Priests of Divinity. Melchizedek in Scripture and at Qumran and Priests in Sirach are examined. Priests in The Testament of Levi and Jubilees and at Qumran (DSS) are presented. Kirk’s conclusion: “Idealized priests provide another lens through which to see that early Jewish monotheism plays little role in limiting how Jewish writers can depict (human) figures whom they and their communities recognize as being specially endowed for some task or function” (139). Prerogatives of God are shared by these idealized priests.

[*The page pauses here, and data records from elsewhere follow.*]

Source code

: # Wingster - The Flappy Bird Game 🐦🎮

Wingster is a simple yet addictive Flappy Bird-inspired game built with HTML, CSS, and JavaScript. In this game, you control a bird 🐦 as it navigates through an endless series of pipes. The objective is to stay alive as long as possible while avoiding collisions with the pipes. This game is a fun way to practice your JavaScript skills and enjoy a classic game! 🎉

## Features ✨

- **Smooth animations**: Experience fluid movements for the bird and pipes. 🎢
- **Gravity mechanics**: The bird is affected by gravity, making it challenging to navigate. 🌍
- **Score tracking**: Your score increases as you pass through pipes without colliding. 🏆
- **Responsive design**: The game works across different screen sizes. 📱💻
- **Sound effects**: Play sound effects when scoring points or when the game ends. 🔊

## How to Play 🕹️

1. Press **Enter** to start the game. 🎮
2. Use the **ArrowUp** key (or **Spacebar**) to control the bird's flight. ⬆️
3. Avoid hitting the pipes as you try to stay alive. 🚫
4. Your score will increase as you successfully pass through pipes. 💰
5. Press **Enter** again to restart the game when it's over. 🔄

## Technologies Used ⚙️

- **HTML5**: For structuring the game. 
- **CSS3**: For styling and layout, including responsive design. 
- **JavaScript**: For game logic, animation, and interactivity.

Son of Man. This title in Daniel 7 and in Enochic Literature and 4 Ezra receives careful scrutiny and this title comes up again in Kirk’s chapter 3- “Son of Man as the Human One.” Kirk prefers Boyarin’s view that “‘the one like a human being’ speak[s] of the human beings who make up the faithful people of Israel” (157-58).
The Community of the Elect. From his biblical and post-biblical citations, Kirk’s main point is to affirm that the community is called “the Son of God,” that is, God is on display in Israel. “…Zion on earth is a proxy for God” (164).
Kirk’s Four Conclusions. “1. Idealized human figures are a wide-spread and wide-ranging reality in the literature of early Judaism. … 2. Although there are angelic figures who play such [God] roles as well, early Judaism maintained a special role for humans as God’s idealized agents. … 3. Idealized human figures are identified with God in various ways in early Judaism, including sharing in God’s sovereignty and receiving worship. … 4. Despite the assertions of some early Jewish writers, we discover a notable absence of anxiety about applying divine attributes to people in both biblical and post-biblical Judaism” (173-174). A recurring point made by Kirk is that idealized human figures do not jeopardize fierce Jewish monotheism.
As the one reviewing, I admit, I still need convincing about why Kirk’s hypothesis is necessary.